**INSTRUCTIONS TO FOLLOW:**
Please report, as a single number with no other text, how many lines of the listing contain "name".

= = =

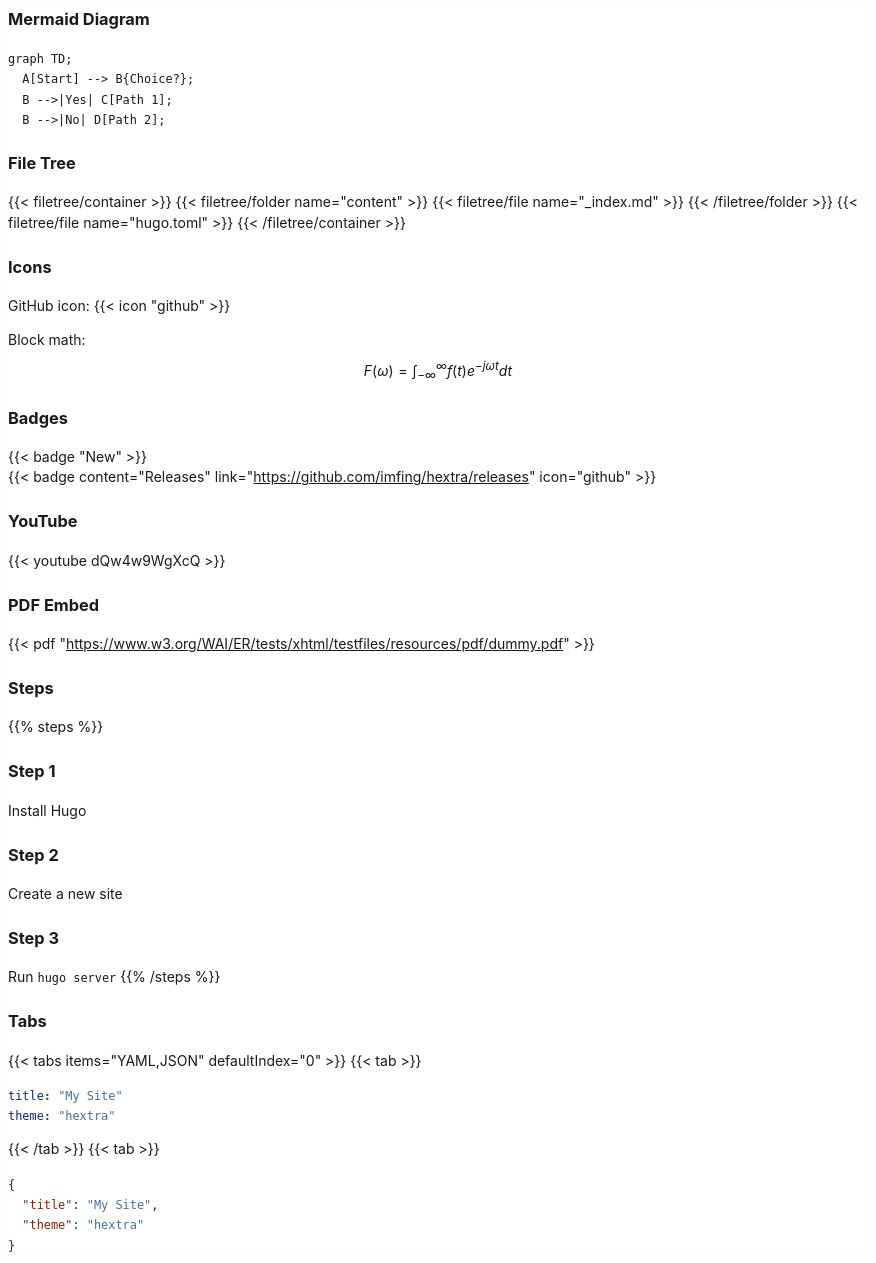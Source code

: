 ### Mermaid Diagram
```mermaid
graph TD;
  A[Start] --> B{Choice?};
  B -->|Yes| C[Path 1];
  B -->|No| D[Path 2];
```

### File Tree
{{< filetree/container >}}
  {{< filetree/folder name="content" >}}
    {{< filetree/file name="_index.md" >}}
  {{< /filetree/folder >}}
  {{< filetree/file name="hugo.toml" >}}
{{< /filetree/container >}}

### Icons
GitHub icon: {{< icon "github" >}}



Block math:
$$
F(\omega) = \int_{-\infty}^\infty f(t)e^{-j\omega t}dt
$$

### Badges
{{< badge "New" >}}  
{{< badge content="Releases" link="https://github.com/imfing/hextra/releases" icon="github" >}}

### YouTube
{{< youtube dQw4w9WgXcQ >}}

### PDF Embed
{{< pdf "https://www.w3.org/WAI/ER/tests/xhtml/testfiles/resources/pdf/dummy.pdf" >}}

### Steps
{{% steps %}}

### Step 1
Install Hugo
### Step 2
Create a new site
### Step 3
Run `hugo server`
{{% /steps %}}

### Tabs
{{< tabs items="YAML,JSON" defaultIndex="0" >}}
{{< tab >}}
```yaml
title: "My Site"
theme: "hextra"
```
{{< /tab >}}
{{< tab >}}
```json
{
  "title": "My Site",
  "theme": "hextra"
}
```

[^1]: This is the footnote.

= = =

**ANSWER FOR THE TASK:**
3